Between 2001 and 2004, game designers Robin Hunicke, Marc LeBlanc, Robert Zubek gave a series of lectures discussing a formalized approach to video game design. As part of the lectures, they outlined a list of what they called “aesthetics of play.” Basically, eight broad categories that describe the reasons why people engage with games. Put simply, they outlined eight basic types of fun.I highly recommend the link to anyone even remotely interested in how games work.
This week I spent a couple of hours debating with someone over why he can't just outright declare, sans context, certain game designs to be objectively better or worse. Opening up the discussion by sending him the above link, I told him that since not everyone enjoys the same thing about video games, you can't objectively state any game design is completely superior to another, and that they all can be used in different ways. There is no game mechanic or design I'm aware of that can completely antiquate any other.
It's hard to be more concise than the conversation I had, so I'll quote it rather heavily. My debate partner brought up random battles, specifically the mechanic in several JRPGs wherein after having moved a random number of steps, you encounter an enemy and are forced to either fight or flee.

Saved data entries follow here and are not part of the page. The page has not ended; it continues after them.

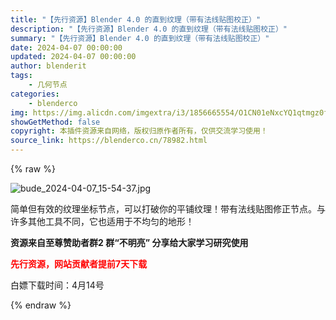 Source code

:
 ```yaml
---
title: "【先行资源】Blender 4.0 的直到纹理（带有法线贴图校正）"
description: "【先行资源】Blender 4.0 的直到纹理（带有法线贴图校正）"
summary: "【先行资源】Blender 4.0 的直到纹理（带有法线贴图校正）"
date: 2024-04-07 00:00:00
updated: 2024-04-07 00:00:00
author: blenderit
tags: 
    - 几何节点
categories:
    - blenderco
img: https://img.alicdn.com/imgextra/i3/1856665554/O1CN01eNxcYQ1qtmgz0fT1G_!!1856665554.jpg
showGetMethod: false
copyright: 本插件资源来自网络，版权归原作者所有，仅供交流学习使用！
source_link: https://blenderco.cn/78982.html
---
```


{% raw %}
<p><img src="https://img.alicdn.com/imgextra/i3/1856665554/O1CN01eNxcYQ1qtmgz0fT1G_!!1856665554.jpg" alt="bude_2024-04-07_15-54-37.jpg"></p><p>简单但有效的纹理坐标节点，可以打破你的平铺纹理！带有法线贴图修正节点。与许多其他工具不同，它也适用于不均匀的地形！</p><p><strong>资源来自至尊赞助者群2 群“不明亮” 分享给大家学习研究使用</strong></p><p><span style="color: #ff0000;"><strong>先行资源，网站贡献者提前7天下载</strong></span></p><p>白嫖下载时间：4月14号</p>
<div style="display: none">blenderco</div>
{% endraw %} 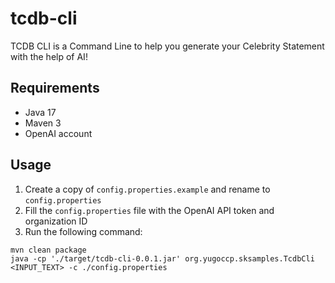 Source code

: # tcdb-cli

TCDB CLI is a Command Line to help you generate your Celebrity Statement with the help of AI!

## Requirements
- Java 17
- Maven 3
- OpenAI account

## Usage

1. Create a copy of `config.properties.example` and rename to `config.properties`
2. Fill the `config.properties` file with the OpenAI API token and organization ID
3. Run the following command:
```
mvn clean package
java -cp './target/tcdb-cli-0.0.1.jar' org.yugoccp.sksamples.TcdbCli <INPUT_TEXT> -c ./config.properties
``` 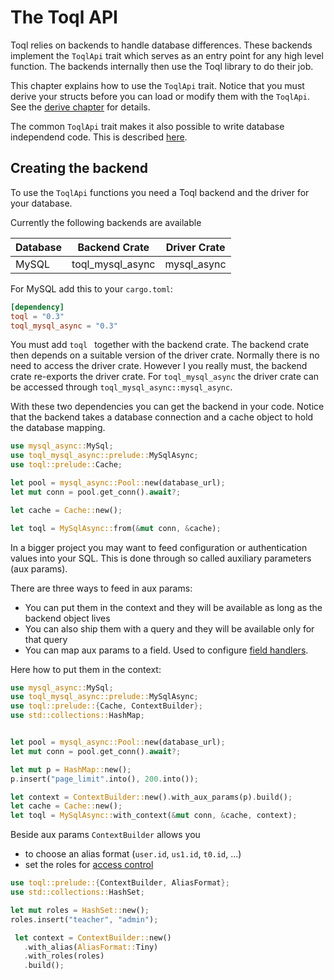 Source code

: # The Toql API

Toql relies on backends to handle database differences. 
These backends implement the `ToqlApi` trait 
which serves as an entry point for any high level function.
The backends internally then use the Toql library to do their job.

This chapter explains how to use the `ToqlApi` trait. 
Notice that you must derive your structs before you can load or modify them 
with the `ToqlApi`. See the [derive chapter](../4-derive/1-introduction.md) for details.


The common `ToqlApi` trait makes it also possible to write database independend code. This is described [here](8-backend-independence.md).

## Creating the backend
To use the `ToqlApi` functions you need a Toql backend and the driver for your database. 

Currently the following backends are available

|Database | Backend Crate     | Driver Crate|
|---------|----------------|-------------|
| MySQL   | toql_mysql_async| mysql_async |

For MySQL add this to your `cargo.toml`:

```toml
[dependency]
toql = "0.3"
toql_mysql_async = "0.3"
```

You must add `toql ` together with the backend crate. The backend crate then depends on a suitable version of the driver crate.
Normally there is no need to access the driver crate. However I you really must, the backend crate re-exports the driver crate. 
For `toql_mysql_async` the driver crate can be accessed through `toql_mysql_async::mysql_async`.

With these two dependencies you can get the backend in your code. Notice that the backend takes 
a database connection and a cache object to hold the database mapping.

```rust
use mysql_async::MySql;
use toql_mysql_async::prelude::MySqlAsync;
use toql::prelude::Cache;

let pool = mysql_async::Pool::new(database_url);
let mut conn = pool.get_conn().await?;

let cache = Cache::new();

let toql = MySqlAsync::from(&mut conn, &cache);
```

In a bigger project you may want to feed configuration or authentication values into your SQL.
This is done through so called auxiliary parameters (aux params).

There are three ways to feed in aux params: 
- You can put them in the context and they will be available as long as the
  backend object lives
- You can also ship them with a query and they will be available only for that query
- You can map aux params to a field. Used to configure [field handlers](../4-derive/5-field-handlers.md).

Here how to put them in the context:

```rust
use mysql_async::MySql;
use toql_mysql_async::prelude::MySqlAsync;
use toql::prelude::{Cache, ContextBuilder};
use std::collections::HashMap;


let pool = mysql_async::Pool::new(database_url);
let mut conn = pool.get_conn().await?;

let mut p = HashMap::new();
p.insert("page_limit".into(), 200.into());

let context = ContextBuilder::new().with_aux_params(p).build();
let cache = Cache::new();
let toql = MySqlAsync::with_context(&mut conn, &cache, context);
```

Beside aux params `ContextBuilder` allows you 
  - to choose an alias format (`user.id`, `us1.id`, `t0.id`, ...)
  - set the roles for [access control](../4-derive/16-roles.md)


 ```rust
 use toql::prelude::{ContextBuilder, AliasFormat};
 use std::collections::HashSet;

 let mut roles = HashSet::new();
 roles.insert("teacher", "admin");

  let context = ContextBuilder::new()
    .with_alias(AliasFormat::Tiny)
    .with_roles(roles)
    .build();
 ```













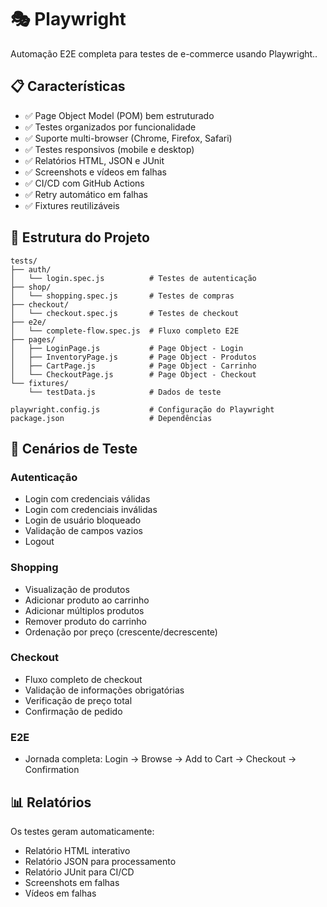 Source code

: # 🎭 Playwright

Automação E2E completa para testes de e-commerce usando Playwright..

## 📋 Características

- ✅ Page Object Model (POM) bem estruturado
- ✅ Testes organizados por funcionalidade
- ✅ Suporte multi-browser (Chrome, Firefox, Safari)
- ✅ Testes responsivos (mobile e desktop)
- ✅ Relatórios HTML, JSON e JUnit
- ✅ Screenshots e vídeos em falhas
- ✅ CI/CD com GitHub Actions
- ✅ Retry automático em falhas
- ✅ Fixtures reutilizáveis

## 📁 Estrutura do Projeto

```
tests/
├── auth/
│   └── login.spec.js          # Testes de autenticação
├── shop/
│   └── shopping.spec.js       # Testes de compras
├── checkout/
│   └── checkout.spec.js       # Testes de checkout
├── e2e/
│   └── complete-flow.spec.js  # Fluxo completo E2E
├── pages/
│   ├── LoginPage.js           # Page Object - Login
│   ├── InventoryPage.js       # Page Object - Produtos
│   ├── CartPage.js            # Page Object - Carrinho
│   └── CheckoutPage.js        # Page Object - Checkout
└── fixtures/
    └── testData.js            # Dados de teste

playwright.config.js           # Configuração do Playwright
package.json                   # Dependências
```

## 🎯 Cenários de Teste

### Autenticação
- Login com credenciais válidas
- Login com credenciais inválidas
- Login de usuário bloqueado
- Validação de campos vazios
- Logout

### Shopping
- Visualização de produtos
- Adicionar produto ao carrinho
- Adicionar múltiplos produtos
- Remover produto do carrinho
- Ordenação por preço (crescente/decrescente)

### Checkout
- Fluxo completo de checkout
- Validação de informações obrigatórias
- Verificação de preço total
- Confirmação de pedido

### E2E
- Jornada completa: Login → Browse → Add to Cart → Checkout → Confirmation

## 📊 Relatórios

Os testes geram automaticamente:
- Relatório HTML interativo
- Relatório JSON para processamento
- Relatório JUnit para CI/CD
- Screenshots em falhas
- Vídeos em falhas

"We've kind of figured out in the 25 years since FF5 that random battles aren't a very good way of doing battles anyway. Modern games that use them only do so out of either nostalgia or lack of funding."
"By what metric are you determining that random battles are bad?"
"Well, it's not a single metric. It's a combination of a lot of things. They're unpredictable, for one. The lack of ability to influence when they happen makes them feel like an interruption.[...]They're also, by their nature, inherently meaningless. Because they're random, they're guaranteed not to have any story reason for existing.[...] And the randomness interferes with good pacing as well. Having battles break up a dungeon actually helps with the flow if done right, but it's better if the designer has more control over the timing of those encounters, because there's a cycle of buildup, climax and denouement that human brains really like, and that fails if you get in a battle after 2 steps or go 8 screens without one. Even by FF4, they'd figured that much out, which is why battles are 13-28 steps instead of 1-255 steps.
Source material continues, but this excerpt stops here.